The frequent state changes lead to inevitable exit of certain GT units, making the operational dynamic of the power system with GT units more complicated. It should be noticed that the state transfer of each GT unit and the fuel scarcity phenomenon are independent of each other. The actual outputs of the committed GT units Q_ER1(t + z$\tau$) can be approximated as their generation expectation, as shown in Equation (19). The step number z is an integer variable which varies on (0, Z), Z = T/$\tau$, and the state of the committed GT units is subjected to changes at each step. The merging gap caused by the GT unit exit phenomenon is being filled with other available GT units. The equivalent reserve capacity of other GT units, denoted as Q_ER2(t), can be obtained via Equation (20). Denote the converted GT generation limitation under regular and contingency situations as ρ₀ and ρ_C, respectively. Then ρ₁ ≤ ρ₀. As long as the overall natural gas consumption does not exceed the contingency upper limit q_TC (which is normally determined by the daily production and the gas network conditions), the equivalent reserve can be considered reliable.

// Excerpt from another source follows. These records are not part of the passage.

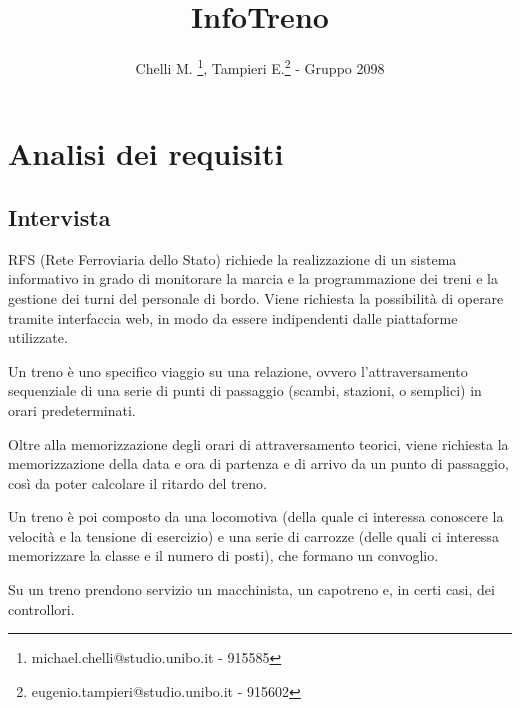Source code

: \documentclass[a4paper,12pt]{report}
\title{InfoTreno}
\author{Chelli M. \thanks{michael.chelli@studio.unibo.it - 915585}, Tampieri E.\thanks{eugenio.tampieri@studio.unibo.it - 915602} - Gruppo 2098}
\begin{document}
	\maketitle
	\tableofcontents
	\chapter{Analisi dei requisiti}
	\section{Intervista}
	\par RFS (Rete Ferroviaria dello Stato) richiede la realizzazione di un sistema informativo in grado di monitorare la marcia e la programmazione dei treni e la gestione dei turni del personale di bordo. Viene richiesta la possibilità di operare tramite interfaccia web, in modo da essere indipendenti dalle piattaforme utilizzate.
	\par Un treno è uno specifico viaggio su una relazione, ovvero l'attraversamento sequenziale di una serie di punti di passaggio (scambi, stazioni, o semplici) in orari predeterminati.
	\par Oltre alla memorizzazione degli orari di attraversamento teorici, viene richiesta la memorizzazione della data e ora di partenza e di arrivo da un punto di passaggio, così da poter calcolare il ritardo del treno.
	\par Un treno è poi composto da una locomotiva (della quale ci interessa conoscere la velocità e la tensione di esercizio) e una serie di carrozze (delle quali ci interessa memorizzare la classe e il numero di posti), che formano un convoglio.
	\par Su un treno prendono servizio un macchinista, un capotreno e, in certi casi, dei controllori.
\end{document}
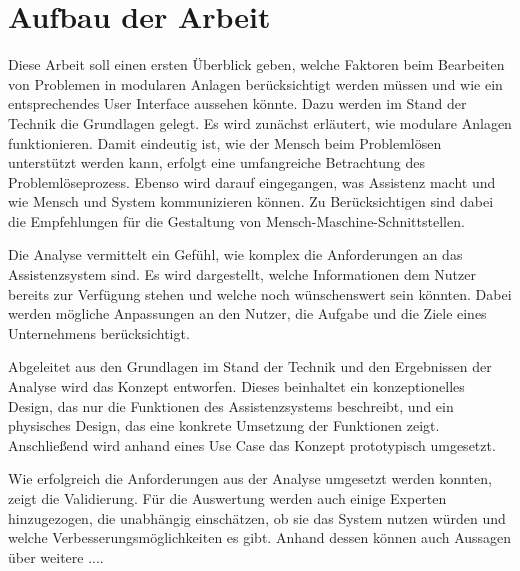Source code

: \section*{Aufbau der Arbeit}
Diese Arbeit soll einen ersten Überblick geben, welche Faktoren beim Bearbeiten von Problemen in modularen Anlagen berücksichtigt werden müssen und wie ein entsprechendes User Interface aussehen könnte. Dazu werden im Stand der Technik die Grundlagen gelegt. Es wird zunächst erläutert, wie modulare Anlagen funktionieren. Damit eindeutig ist, wie der Mensch beim Problemlösen unterstützt werden kann, erfolgt eine umfangreiche Betrachtung des Problemlöseprozess. Ebenso wird darauf eingegangen, was Assistenz macht und wie Mensch und System kommunizieren können. Zu Berücksichtigen sind dabei die Empfehlungen für die Gestaltung von Mensch-Maschine-Schnittstellen.

Die Analyse vermittelt ein Gefühl, wie komplex die Anforderungen an das Assistenzsystem sind. Es wird dargestellt, welche Informationen dem Nutzer bereits zur Verfügung stehen und welche noch wünschenswert sein könnten. Dabei werden mögliche Anpassungen an den Nutzer, die Aufgabe und die Ziele eines Unternehmens berücksichtigt.

Abgeleitet aus den Grundlagen im Stand der Technik und den Ergebnissen der Analyse wird das Konzept entworfen. Dieses beinhaltet ein konzeptionelles Design, das nur die Funktionen des Assistenzsystems beschreibt, und ein physisches Design, das eine konkrete Umsetzung der Funktionen zeigt. Anschließend wird anhand eines Use Case das Konzept prototypisch umgesetzt.

Wie erfolgreich die Anforderungen aus der Analyse umgesetzt werden konnten, zeigt die Validierung. Für die Auswertung werden auch einige Experten hinzugezogen, die unabhängig einschätzen, ob sie das System nutzen würden und welche Verbesserungsmöglichkeiten es gibt. Anhand dessen können auch Aussagen über weitere ....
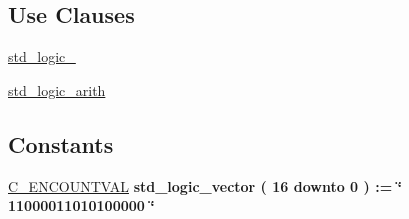 \subsection*{Use Clauses}
 \begin{DoxyCompactItemize}
\item 
\hyperlink{classio__ctrl_1_1rtl_acd03516902501cd1c7296a98e22c6fcb}{std\+\_\+logic\+\_}   
\item 
\hyperlink{classio__ctrl_1_1rtl_a0f5ecc6613f63d07f7963a97b1b26095}{std\+\_\+logic\+\_\+arith}   
\end{DoxyCompactItemize}
\subsection*{Constants}
 \begin{DoxyCompactItemize}
\item 
\hyperlink{classio__ctrl_1_1rtl_a85d68696ce8aad74f4f3f0f5d6cb860a}{C\+\_\+\+E\+N\+C\+O\+U\+N\+T\+V\+AL} {\bfseries \textcolor{comment}{std\+\_\+logic\+\_\+vector}\textcolor{vhdlchar}{ }\textcolor{vhdlchar}{(}\textcolor{vhdlchar}{ }\textcolor{vhdlchar}{ } \textcolor{vhdldigit}{16} \textcolor{vhdlchar}{ }\textcolor{keywordflow}{downto}\textcolor{vhdlchar}{ }\textcolor{vhdlchar}{ } \textcolor{vhdldigit}{0} \textcolor{vhdlchar}{ }\textcolor{vhdlchar}{)}\textcolor{vhdlchar}{ }\textcolor{vhdlchar}{ }\textcolor{vhdlchar}{ }\textcolor{vhdlchar}{\+:}\textcolor{vhdlchar}{=}\textcolor{vhdlchar}{ }\textcolor{vhdlchar}{ }\textcolor{vhdlchar}{ }\textcolor{vhdlchar}{ }\textcolor{keyword}{\char`\"{} 11000011010100000 \char`\"{}}\textcolor{vhdlchar}{ }} 
\end{DoxyCompactItemize}
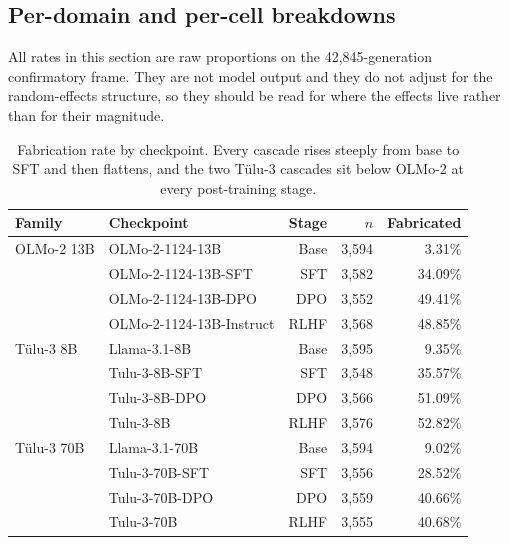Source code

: 




\subsection{Per-domain and per-cell breakdowns}


All rates in this section are raw proportions on the 42,845-generation
confirmatory frame. They are not model output and they do not adjust for the
random-effects structure, so they should be read for where the effects live
rather than for their magnitude.

\begin{table}[h]
\centering
\caption{Fabrication rate by checkpoint. Every cascade rises steeply from base
to SFT and then flattens, and the two Tülu-3 cascades sit below OLMo-2 at every
post-training stage.}
\label{tab:bymodel}
\small
\begin{tabular}{llrrr}
\toprule
Family & Checkpoint & Stage & $n$ & Fabricated \\
\midrule
OLMo-2 13B & OLMo-2-1124-13B          & Base & 3{,}594 &  3.31\% \\
           & OLMo-2-1124-13B-SFT      & SFT  & 3{,}582 & 34.09\% \\
           & OLMo-2-1124-13B-DPO      & DPO  & 3{,}552 & 49.41\% \\
           & OLMo-2-1124-13B-Instruct & RLHF & 3{,}568 & 48.85\% \\
\midrule
Tülu-3 8B  & Llama-3.1-8B             & Base & 3{,}595 &  9.35\% \\
           & Tulu-3-8B-SFT            & SFT  & 3{,}548 & 35.57\% \\
           & Tulu-3-8B-DPO            & DPO  & 3{,}566 & 51.09\% \\
           & Tulu-3-8B                & RLHF & 3{,}576 & 52.82\% \\
\midrule
Tülu-3 70B & Llama-3.1-70B            & Base & 3{,}594 &  9.02\% \\
           & Tulu-3-70B-SFT           & SFT  & 3{,}556 & 28.52\% \\
           & Tulu-3-70B-DPO           & DPO  & 3{,}559 & 40.66\% \\
           & Tulu-3-70B               & RLHF & 3{,}555 & 40.68\% \\
\bottomrule
\end{tabular}
\end{table}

The actual result will be analyzed through the WBA, as demonstrated in Figure 3.

$$Q_{ER1}(t+z\tau )=\min ({\displaystyle \sum _{k=1}^{N_{GC}}{p}_{ss}(t)p_{cw}(z)q_G},{\rho }_0)$$

(19)

$$Q_{ER2}(t)=\min ((N_G-N_{GC})p_{ss}(t)q_G,{\rho }_C-Q_{ER1}(t))$$

(20)

4. Well-Being Analysis of a Power System Considering Natural Gas System Integration

4.1. Outage of Conventional Units and Output Fluctuations of VRES

In this paper, the generating units will be categorized into conventional units, GT units, and VRES units based on the controllability and outage rate as well as the response speed. Although the share of GT units is growing, the total capacity of conventional generating units is usually larger than that of GT units. Thus, the base load consumptions are normally served by conventional generators as they are of high reliability and low flexibility. The possible outage scenarios are generated based on the ORR information of generating units. As for the GT units, the commitment plans and system operation status will be utilized to calculate their state probabilities. The VERS units are described by their power forecast and deviation, and a maximum fluctuation of three times the standard deviation is employed for evaluating the system well-being. Different types of VRES units will be distinguished and characterized by their output uncertainties in this paper.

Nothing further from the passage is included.